Screening for Neural Tube Defects as a Model
The available tests and medical standards for detecting specific genetic diseases are changing rapidly. Rather than attempting to discuss each test and disease, this section identifies commonalities in counseling and testing through a discussion of a small number of diseases. Currently, maternal serum alpha- fetoprotein (MSAFP) is the only screening test for genetic diseases recommended for all women.[ ACOG Technical Bulletin 154. Prenatal Detection of Neural Tube Defects. April 1991.] It provides a good model for genetic counseling because it is a disease with both a hereditary component and a random component that defies easy separations into risk groups. Neural tube defects are common, occurring in 1 or 2 per 1000 births among couples with no history. With one affected parent, the risk rises to 5% of births, rising further to 6% to 10% if the couple has two previous affected children. Despite this genetic link, 90% to 95% of the cases are in families with no previous history, prompting the recommendation that the screening test be offered to all pregnant women.
When first made, this recommendation was controversial because the test for MSAFP is quite sensitive but not very specific. There was concern that women would be frightened into aborting fetuses on the basis of the preliminary screening test. This led to specific standards of practice that stress the importance of the entire process of counseling and testing:
The successful implementation of a screening program for MSAFP should include patient education, accurate and prompt laboratory testing, competent counseling and support services, access to consultants for sonography, and complex prenatal diagnosis, as well as available options for pregnancy termination. Success is further dependent on the proper coordination of these components, all of which must function within a relatively short time span from screening to decision- making. Missing components or malfunctions could result in unnecessary anxiety for the patients, as well as improper diagnoses that could lead to unnecessary termination of pregnancy or other serious errors in judgment. [ACOG Technical Bulletin 154. Prenatal Detection of Neural Tube Defects. April 1991.]
The coordination of the various components is critical because it is recommended that the test not be performed until 16 weeks of gestation. If the test indicates a sufficiently increased level of MSAFP, the patient should be offered a second test a week or two later, if time permits. Otherwise ultrasound should be used to correct the gestational age, check for multiple gestation, and, if possible, identify a neural tube defect. Among patients with two high MSAFP levels (or one low one) slightly over half will have a singleton fetus at the appropriate gestational age without an apparent anomaly. These patients should be offered amniocentesis. Of the patients undergoing amniocentesis, one to two will have significantly increased amniotic fluid AFP that indicates a high probability of a fetus with a serious abnormality. [ACOG Technical Bulletin 154. Prenatal Detection of Neural Tube Defects. April 1991.]

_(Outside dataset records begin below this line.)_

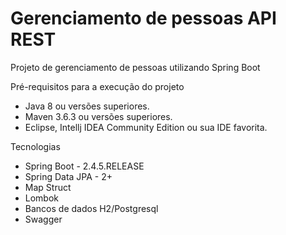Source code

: # Gerenciamento de pessoas API REST 

Projeto de gerenciamento de pessoas utilizando Spring Boot 


Pré-requisitos para a execução do projeto

* Java 8 ou versões superiores.
* Maven 3.6.3 ou versões superiores.
* Eclipse, Intellj IDEA Community Edition ou sua IDE favorita.

Tecnologias 

* Spring Boot - 2.4.5.RELEASE
* Spring Data JPA - 2+
* Map Struct
* Lombok
* Bancos de dados H2/Postgresql 
* Swagger 
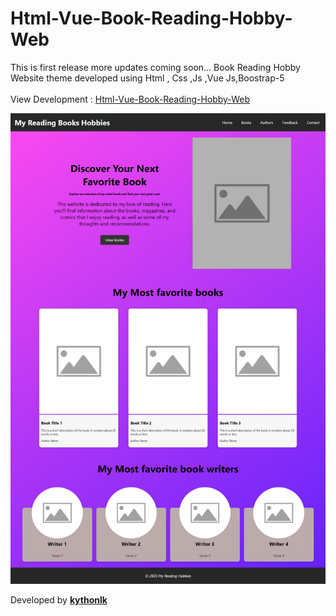 # Html-Vue-Book-Reading-Hobby-Web

This is first release more updates coming soon...
Book Reading Hobby Website theme developed using Html , Css ,Js ,Vue Js,Boostrap-5
<br><br>
View Development : [Html-Vue-Book-Reading-Hobby-Web](https://home-5012713401.app-ionos.space/)



![Screenshot](https://github.com/Kythonlk/Html-Vue-Hobby-Web/blob/main/hobby-img.png?raw=true)



Developed by [**kythonlk**](kythonlk.com)
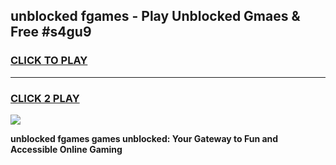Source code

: 
## unblocked fgames - Play Unblocked Gmaes & Free #s4gu9
<h3>
<a href="https://news.freeplayer.one?title=unblocked_fgames&ref=03M">CLICK TO PLAY</a></h3>
<hr>

<h3>
<a href="https://news.freeplayer.one?title=unblocked_fgames&ref=03M">CLICK 2 PLAY</a>
  
</h3>

<a href="https://news.freeplayer.one?title=unblocked_fgames&ref=03M"><img src="https://clearcache.store/games.png"></a>


**unblocked fgames games unblocked: Your Gateway to Fun and Accessible Online Gaming**

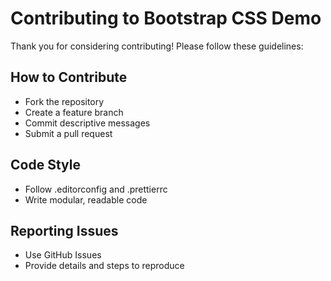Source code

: # Contributing to Bootstrap CSS Demo

Thank you for considering contributing! Please follow these guidelines:

## How to Contribute
- Fork the repository
- Create a feature branch
- Commit descriptive messages
- Submit a pull request

## Code Style
- Follow .editorconfig and .prettierrc
- Write modular, readable code

## Reporting Issues
- Use GitHub Issues
- Provide details and steps to reproduce
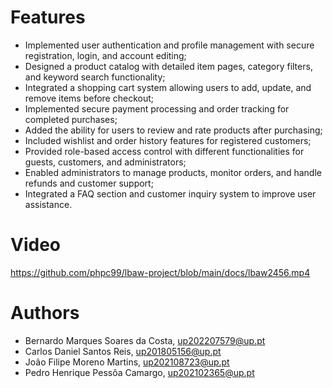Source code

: # Features

- Implemented user authentication and profile management with secure registration, login, and account editing;
- Designed a product catalog with detailed item pages, category filters, and keyword search functionality;
- Integrated a shopping cart system allowing users to add, update, and remove items before checkout;
- Implemented secure payment processing and order tracking for completed purchases;
- Added the ability for users to review and rate products after purchasing;
- Included wishlist and order history features for registered customers;
- Provided role-based access control with different functionalities for guests, customers, and administrators;
- Enabled administrators to manage products, monitor orders, and handle refunds and customer support;
- Integrated a FAQ section and customer inquiry system to improve user assistance.

# Video

https://github.com/phpc99/lbaw-project/blob/main/docs/lbaw2456.mp4

# Authors
- Bernardo Marques Soares da Costa, up202207579@up.pt
- Carlos Daniel Santos Reis, up201805156@up.pt
- João Filipe Moreno Martins, up202108723@up.pt
- Pedro Henrique Pessôa Camargo, up202102365@up.pt
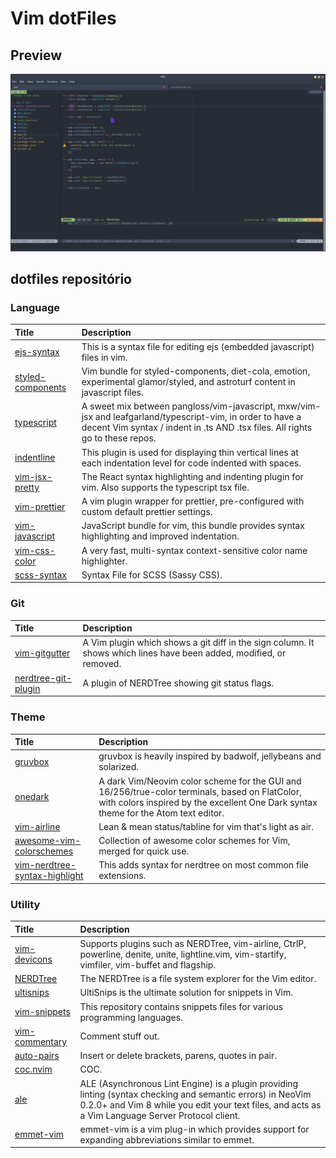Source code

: # Vim dotFiles

## Preview
![alt text](./assets/images/preview.png)

## dotfiles repositório

### Language

| Title                                                                           | Description                                                                                                                                                                                |
| :------------------------------------------------------------------             | :---------------------------------------------------------------------------------------------------------------------------                                                               |
| [ejs-syntax](https://github.com/nikvdp/ejs-syntax)                              | This is a syntax file for editing ejs (embedded javascript) files in vim.                                                                                                                  |
| [styled-components](https://github.com/styled-components/vim-styled-components) | Vim bundle for styled-components, diet-cola, emotion, experimental glamor/styled, and astroturf content in javascript files.                                                               |
| [typescript](https://github.com/soywod/typescript.vim)                          | A sweet mix between pangloss/vim-javascript, mxw/vim-jsx and leafgarland/typescript-vim, in order to have a decent Vim syntax / indent in .ts AND .tsx files. All rights go to these repos.|
| [indentline](https://github.com/yggdroot/indentline)                            | This plugin is used for displaying thin vertical lines at each indentation level for code indented with spaces.                                                                            |
| [vim-jsx-pretty](https://github.com/maxmellon/vim-jsx-pretty)                   | The React syntax highlighting and indenting plugin for vim. Also supports the typescript tsx file.                                                                                         | 
| [vim-prettier](https://github.com/prettier/vim-prettier)                        | A vim plugin wrapper for prettier, pre-configured with custom default prettier settings.                                                                                                   |
| [vim-javascript](https://github.com/pangloss/vim-javascript)                    | JavaScript bundle for vim, this bundle provides syntax highlighting and improved indentation.                                                                                              |
| [vim-css-color](https://github.com/ap/vim-css-color)                            | A very fast, multi-syntax context-sensitive color name highlighter.                                                                                                                        |
| [scss-syntax](https://github.com/cakebaker/scss-syntax.vim)                     | Syntax File for SCSS (Sassy CSS).                                                                                                                                                          |


### Git

| Title                                                                                       | Description                                                            
| :------------------------------------------------------------                               | :--------------------------------------------------------------------- 
| [vim-gitgutter](https://github.com/airblade/vim-gitgutter)                                  | A Vim plugin which shows a git diff in the sign column. It shows which lines have been added, modified, or removed.                     
| [nerdtree-git-plugin](https://github.com/xuyuanp/nerdtree-git-plugin)                       | A plugin of NERDTree showing git status flags.        

### Theme

| Title                                                                            | Description                                                                    
| :-------------------------------------------------------                         | :----------------------------------------------------------------------------- 
| [gruvbox](https://github.com/morhetz/gruvbox)                                    | gruvbox is heavily inspired by badwolf, jellybeans and solarized. 
| [onedark](https://github.com/joshdick/onedark.vim)                               | A dark Vim/Neovim color scheme for the GUI and 16/256/true-color terminals, based on FlatColor, with colors inspired by the excellent One Dark syntax theme for the Atom text editor.                    
| [vim-airline](https://github.com/vim-airline/vim-airline)                        | Lean & mean status/tabline for vim that's light as air.
| [awesome-vim-colorschemes](https://github.com/rafi/awesome-vim-colorschemes)     | Collection of awesome color schemes for Vim, merged for quick use.
| [vim-nerdtree-syntax-highlight](https://github.com/tiagofumo/vim-nerdtree-syntax-highlight) | This adds syntax for nerdtree on most common file extensions.                                   

### Utility

| Title                                                                            | Description                                                                    
| :-------------------------------------------------------                         | :----------------------------------------------------------------------------- 
| [vim-devicons](https://github.com/ryanoasis/vim-devicons)                        | Supports plugins such as NERDTree, vim-airline, CtrlP, powerline, denite, unite, lightline.vim, vim-startify, vimfiler, vim-buffet and flagship. 
| [NERDTree](https://github.com/scrooloose/nerdtree)                               | The NERDTree is a file system explorer for the Vim editor.                    
| [ultisnips](https://github.com/sirver/ultisnips)                                 | UltiSnips is the ultimate solution for snippets in Vim.
| [vim-snippets](https://github.com/honza/vim-snippets)                            | This repository contains snippets files for various programming languages.
| [vim-commentary](https://github.com/tpope/vim-commentary)                        | Comment stuff out.
| [auto-pairs](https://github.com/chun-yang/auto-pairs)                            | Insert or delete brackets, parens, quotes in pair.
| [coc.nvim](https://github.com/neoclide/coc.nvim)                                 | COC.
| [ale](https://github.com/w0rp/ale)                                               | ALE (Asynchronous Lint Engine) is a plugin providing linting (syntax checking and semantic errors) in NeoVim 0.2.0+ and Vim 8 while you edit your text files, and acts as a Vim Language Server Protocol client.
| [emmet-vim](https://github.com/mattn/emmet-vim)                                  | emmet-vim is a vim plug-in which provides support for expanding abbreviations similar to emmet.


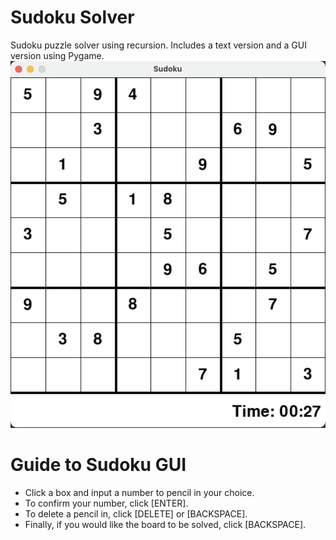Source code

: # Sudoku Solver
Sudoku puzzle solver using recursion. Includes a text version and a GUI version using Pygame.\
<img src = "./sudoku.png">

# Guide to Sudoku GUI
- Click a box and input a number to pencil in your choice.
- To confirm your number, click [ENTER].
- To delete a pencil in, click [DELETE] or [BACKSPACE].
- Finally, if you would like the board to be solved, click [BACKSPACE].
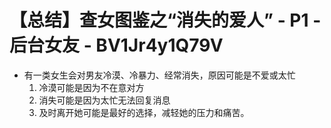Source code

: # 【总结】查女图鉴之“消失的爱人” - P1 - 后台女友 - BV1Jr4y1Q79V

-   有一类女生会对男友冷漠、冷暴力、经常消失，原因可能是不爱或太忙
    1.  冷漠可能是因为不在意对方
    2.  消失可能是因为太忙无法回复消息
    3.  及时离开她可能是最好的选择，减轻她的压力和痛苦。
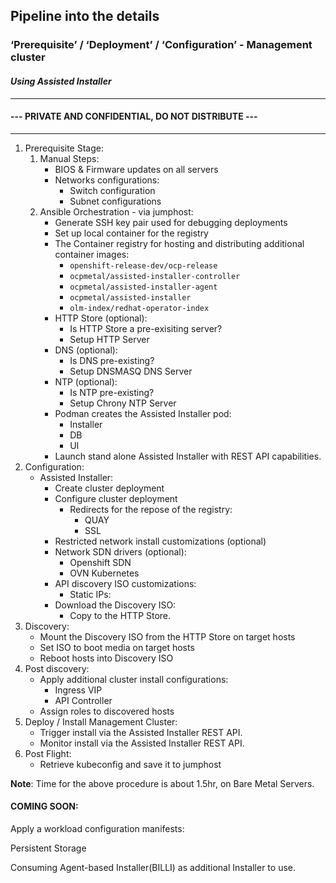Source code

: ## Pipeline into the details
### ‘Prerequisite’ / ‘Deployment’ / ‘Configuration’ - Management cluster
#### _Using Assisted Installer_
---
#### --- PRIVATE AND CONFIDENTIAL, DO NOT DISTRIBUTE ---
---

1. Prerequisite Stage:
    1. Manual Steps:
        - BIOS & Firmware updates on all servers
        - Networks configurations:
            - Switch configuration
            - Subnet configurations
    2. Ansible Orchestration - via jumphost:
        - Generate SSH key pair used for debugging deployments
        - Set up local container for the registry
        - The Container registry for hosting and distributing additional container images:
            - `openshift-release-dev/ocp-release`
            - `ocpmetal/assisted-installer-controller`
            - `ocpmetal/assisted-installer-agent`
            - `ocpmetal/assisted-installer`
            - `olm-index/redhat-operator-index`
        - HTTP Store (optional):
            - Is HTTP Store a pre-exisiting server?
            - Setup HTTP Server
        - DNS (optional):
            - Is DNS pre-existing?
            - Setup DNSMASQ DNS Server
        - NTP (optional):
            - Is NTP pre-existing?
            - Setup Chrony NTP Server
        - Podman creates the Assisted Installer pod:
            - Installer
            - DB
            - UI
        - Launch stand alone Assisted Installer with REST API capabilities.
2. Configuration:
    - Assisted Installer:
        - Create cluster deployment
        - Configure cluster deployment
            - Redirects for the repose of the registry:
                - QUAY
                - SSL
        - Restricted network install customizations (optional)
        - Network SDN drivers (optional):
            - Openshift SDN
            - OVN Kubernetes
        - API discovery ISO customizations:
            - Static IPs:
        - Download the Discovery ISO:
            - Copy to the HTTP Store.
3. Discovery:
    - Mount the Discovery ISO from the HTTP Store on target hosts
    - Set ISO to boot media on target hosts
    - Reboot hosts into Discovery ISO
4. Post discovery:
    - Apply additional cluster install configurations:
        - Ingress VIP
        - API Controller
    - Assign roles to discovered hosts
5. Deploy / Install Management Cluster:
    - Trigger install via the Assisted Installer REST API.
    - Monitor install via the Assisted Installer REST API.
6. Post Flight:
    - Retrieve kubeconfig and save it to jumphost


__Note__: Time for the above procedure is about 1.5hr, on Bare Metal Servers.


#### COMING SOON:

Apply a workload configuration manifests:

Persistent Storage

Consuming Agent-based Installer(BILLI) as additional Installer to use.  

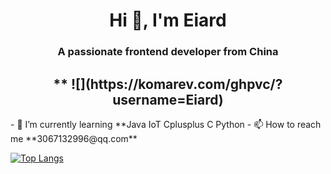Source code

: <h1 align="center"> Hi 👋, I'm Eiard  </h1>
<h3 align="center"> A passionate frontend developer from China </h3>

<h2 align="center">**           ![](https://komarev.com/ghpvc/?username=Eiard)</h3>
- 🌱 I’m currently learning **Java IoT Cplusplus C Python
- 📫 How to reach me **3067132996@qq.com**   

[![Top Langs](https://github-readme-stats.vercel.app/api/top-langs/?username=Eiard&layout=compact&langs_count=10&hide=cmake,makefile)](https://github.com/anuraghazra/github-readme-stats)
 

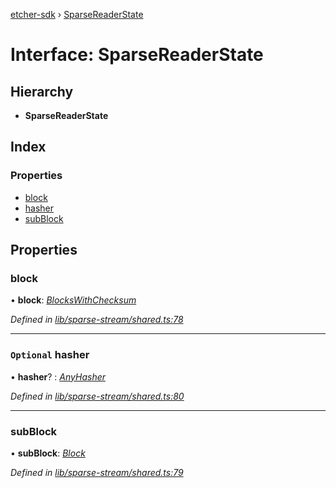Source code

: [etcher-sdk](../README.md) › [SparseReaderState](sparsereaderstate.md)

# Interface: SparseReaderState

## Hierarchy

* **SparseReaderState**

## Index

### Properties

* [block](sparsereaderstate.md#block)
* [hasher](sparsereaderstate.md#optional-hasher)
* [subBlock](sparsereaderstate.md#subblock)

## Properties

###  block

• **block**: *[BlocksWithChecksum](blockswithchecksum.md)*

*Defined in [lib/sparse-stream/shared.ts:78](https://github.com/balena-io-modules/etcher-sdk/blob/cc08b9c/lib/sparse-stream/shared.ts#L78)*

___

### `Optional` hasher

• **hasher**? : *[AnyHasher](../README.md#anyhasher)*

*Defined in [lib/sparse-stream/shared.ts:80](https://github.com/balena-io-modules/etcher-sdk/blob/cc08b9c/lib/sparse-stream/shared.ts#L80)*

___

###  subBlock

• **subBlock**: *[Block](block.md)*

*Defined in [lib/sparse-stream/shared.ts:79](https://github.com/balena-io-modules/etcher-sdk/blob/cc08b9c/lib/sparse-stream/shared.ts#L79)*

At this point further tests can be done to identify the specific defect, but this will be impossible in some cases. If a defect is confirmed, the patient must decide whether she wants an abortion. Many patients choose to abort the fetus. Some may be willing to accept a child with spina bifida but be unwilling to carry a fetus with anencephaly. The woman with an elevated amnionic AFP but no identifiable defect has the more difficult decision. She should be given full information and an opportunity to seek in- depth counseling before making her decision. Once the process of recommending the initial test begins, every following step must be planned carefully and executed. It is critical that the patient be carefully tracked to ensure that there are no delays that can push the abortion into the third trimester, with the attendant medical and legal complications.